[RFC PATCHv5 2/7] nvme-multipath: add support for adaptive I/O policy
Sagi Grimberg
sagi at grimberg.me
Sun Jan 4 13:06:27 PST 2026
On 04/01/2026 11:07, Nilay Shroff wrote:
>
> On 12/27/25 3:07 PM, Sagi Grimberg wrote:
>>>> Can you please run benchmarks with `blocksize_range`/`bssplit`/`cpuload`/`cpuchunks`/`cpumode` ?
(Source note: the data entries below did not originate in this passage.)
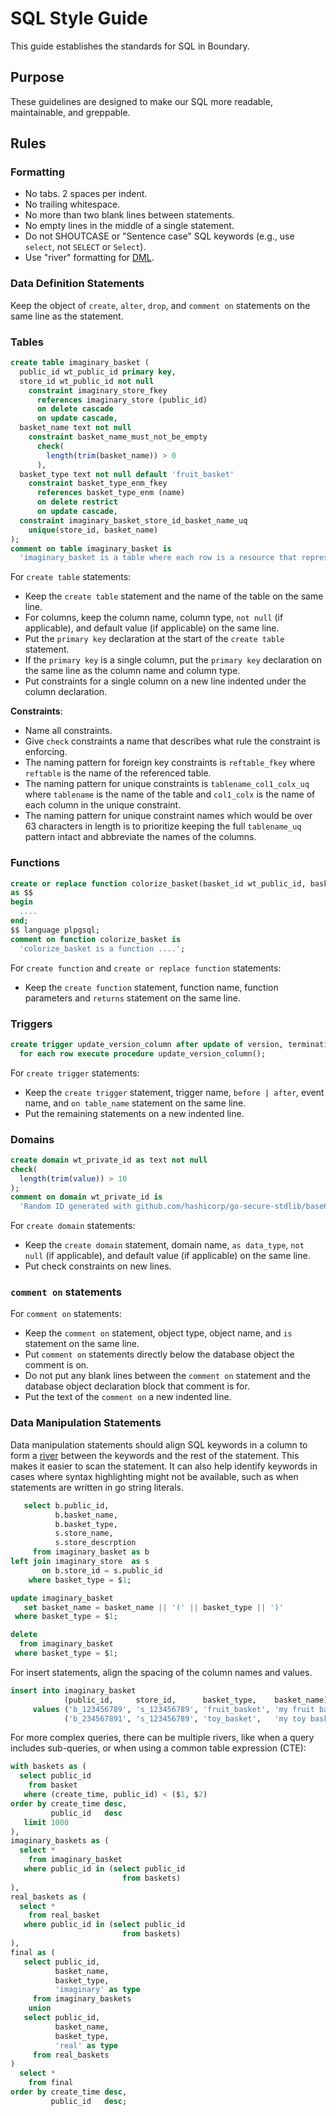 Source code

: # SQL Style Guide

This guide establishes the standards for SQL in Boundary.

## Purpose

These guidelines are designed to make our SQL more readable, maintainable, and greppable.

## Rules

### Formatting

- No tabs. 2 spaces per indent.
- No trailing whitespace.
- No more than two blank lines between statements.
- No empty lines in the middle of a single statement.
- Do not SHOUTCASE or "Sentence case" SQL keywords (e.g., use `select`, not `SELECT` or `Select`).
- Use "river" formatting for [DML](#data-manipulation-statements).

### Data Definition Statements

Keep the object of `create`, `alter`, `drop`, and `comment on` statements on the
same line as the statement.

### Tables

```sql
create table imaginary_basket (
  public_id wt_public_id primary key,
  store_id wt_public_id not null
    constraint imaginary_store_fkey
      references imaginary_store (public_id)
      on delete cascade
      on update cascade,
  basket_name text not null
    constraint basket_name_must_not_be_empty
      check(
        length(trim(basket_name)) > 0
      ),
  basket_type text not null default 'fruit_basket'
    constraint basket_type_enm_fkey
      references basket_type_enm (name)
      on delete restrict
      on update cascade,
  constraint imaginary_basket_store_id_basket_name_uq
    unique(store_id, basket_name)
);
comment on table imaginary_basket is
  'imaginary_basket is a table where each row is a resource that represents an imaginary shopping basket.';
```

For `create table` statements:

- Keep the `create table` statement and the name of the table on the same line.
- For columns, keep the column name, column type, `not null` (if applicable),
  and default value (if applicable) on the same line.
- Put the `primary key` declaration at the start of the `create table` statement.
- If the `primary key` is a single column, put the `primary key` declaration on
  the same line as the column name and column type.
- Put constraints for a single column on a new line indented under the column declaration.

**Constraints**:
- Name all constraints.
- Give `check` constraints a name that describes what rule the constraint is enforcing.
- The naming pattern for foreign key constraints is `reftable_fkey` where
  `reftable` is the name of the referenced table.
- The naming pattern for unique constraints is `tablename_col1_colx_uq` where
  `tablename` is the name of the table and `col1_colx` is the name of each
  column in the unique constraint.
- The naming pattern for unique constraint names which would be over 63 characters
  in length is to prioritize keeping the full `tablename_uq` pattern intact and
  abbreviate the names of the columns.

### Functions

```sql
create or replace function colorize_basket(basket_id wt_public_id, basket_color text) returns void
as $$
begin
  ....
end;
$$ language plpgsql;
comment on function colorize_basket is
  'colorize_basket is a function ....';
```

For `create function` and `create or replace function` statements:

- Keep the `create function` statement, function name, function parameters and `returns` statement on the same line.

### Triggers

```sql
create trigger update_version_column after update of version, termination_reason, key_id, tofu_token, server_id, server_type on session
  for each row execute procedure update_version_column();
```

For `create trigger` statements:
- Keep the `create trigger` statement, trigger name, `before | after`, event
  name, and `on table_name` statement on the same line.
- Put the remaining statements on a new indented line.

### Domains

```sql
create domain wt_private_id as text not null
check(
  length(trim(value)) > 10
);
comment on domain wt_private_id is
  'Random ID generated with github.com/hashicorp/go-secure-stdlib/base62';
```

For `create domain` statements:
- Keep the `create domain` statement, domain name, `as data_type`, `not null`
  (if applicable), and default value (if applicable) on the same line.
- Put check constraints on new lines.

### `comment on` statements

For `comment on` statements:

- Keep the `comment on` statement, object type, object name, and `is`
  statement on the same line.
- Put `comment on` statements directly below the database object the comment is on.
- Do not put any blank lines between the `comment on` statement and the database
  object declaration block that comment is for.
- Put the text of the `comment on` a new indented line.

### Data Manipulation Statements

Data manipulation statements should align SQL keywords in a column to form a
[river](https://en.wikipedia.org/wiki/River_(typography))
between the keywords and the rest of the statement.
This makes it easier to scan the statement.
It can also help identify keywords in cases where syntax
highlighting might not be available,
such as when statements are written in go string literals.

```sql
   select b.public_id,
          b.basket_name,
          b.basket_type,
          s.store_name,
          s.store_descrption
     from imaginary_basket as b
left join imaginary_store  as s
       on b.store_id = s.public_id
    where basket_type = $1;
```

```sql
update imaginary_basket
   set basket_name = basket_name || '(' || basket_type || ')'
 where basket_type = $1;
```

```sql
delete
  from imaginary_basket
 where basket_type = $1;
```

For insert statements, align the spacing of the column names and values.

```sql
insert into imaginary_basket
            (public_id,     store_id,      basket_type,    basket_name)
     values ('b_123456789', 's_123456789', 'fruit_basket', 'my fruit basket'),
            ('b_234567891', 's_123456789', 'toy_basket',   'my toy basket');
```

For more complex queries,
there can be multiple rivers,
like when a query includes sub-queries,
or when using a common table expression (CTE):

```sql
with baskets as (
  select public_id
    from basket
   where (create_time, public_id) < ($1, $2)
order by create_time desc,
         public_id   desc
   limit 1000
),
imaginary_baskets as (
  select *
    from imaginary_basket
   where public_id in (select public_id
                         from baskets)
),
real_baskets as (
  select *
    from real_basket
   where public_id in (select public_id
                         from baskets)
),
final as (
   select public_id,
          basket_name,
          basket_type,
          'imaginary' as type
     from imaginary_baskets
    union
   select public_id,
          basket_name,
          basket_type,
          'real' as type
     from real_baskets
)
  select *
    from final
order by create_time desc,
         public_id   desc;
```
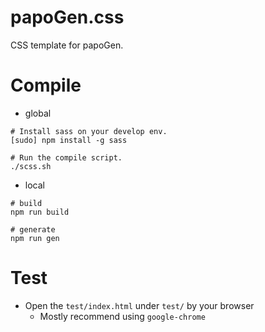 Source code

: # papoGen.css
CSS template for papoGen.

# Compile 

* global

```
# Install sass on your develop env.
[sudo] npm install -g sass

# Run the compile script.
./scss.sh
```

* local

```
# build
npm run build

# generate
npm run gen
```

# Test 

* Open the `test/index.html` under `test/` by your browser
    * Mostly recommend using `google-chrome`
>>> Okay, so I ran the benchmark using bssplit, cpuload, and cpumode. Below is the job
>>> file I used for the test, followed by the observed throughput result for reference.
>>>
>>> Job file:
>>> =========
>>>
>>> [global]
>>> time_based
>>> runtime=120
>>> group_reporting=1
>>>
>>> [cpu]
>>> ioengine=cpuio
>>> cpuload=85
>>> cpumode=qsort
>>> numjobs=32
>>>
>>> [disk]
>>> ioengine=io_uring
>>> filename=/dev/nvme1n2
>>> rw=<randread/randwrite/randrw>
>>> bssplit=4k/10:32k/10:64k/10:128k/30:256k/10:512k/30
>>> iodepth=32
>>> numjobs=32
>>> direct=1
>>>
>>> Throughput:
>>> ===========
>>>
>>> numa round-robin queue-depth adaptive
>>> ----------- ----------- ----------- ---------
>>> READ: 1120 MiB/s 2241 MiB/s 2233 MiB/s 2215 MiB/s
>>> WRITE: 1107 MiB/s 1875 MiB/s 1847 MiB/s 1892 MiB/s
>>> RW: R:1001 MiB/s R:1047 MiB/s R:1086 MiB/s R:1112 MiB/s
>>> W:999 MiB/s W:1045 MiB/s W:1084 MiB/s W:1111 MiB/s
>>>
>>> When comparing the results, I did not observe a significant throughput
>>> difference between the queue-depth, round-robin, and adaptive policies.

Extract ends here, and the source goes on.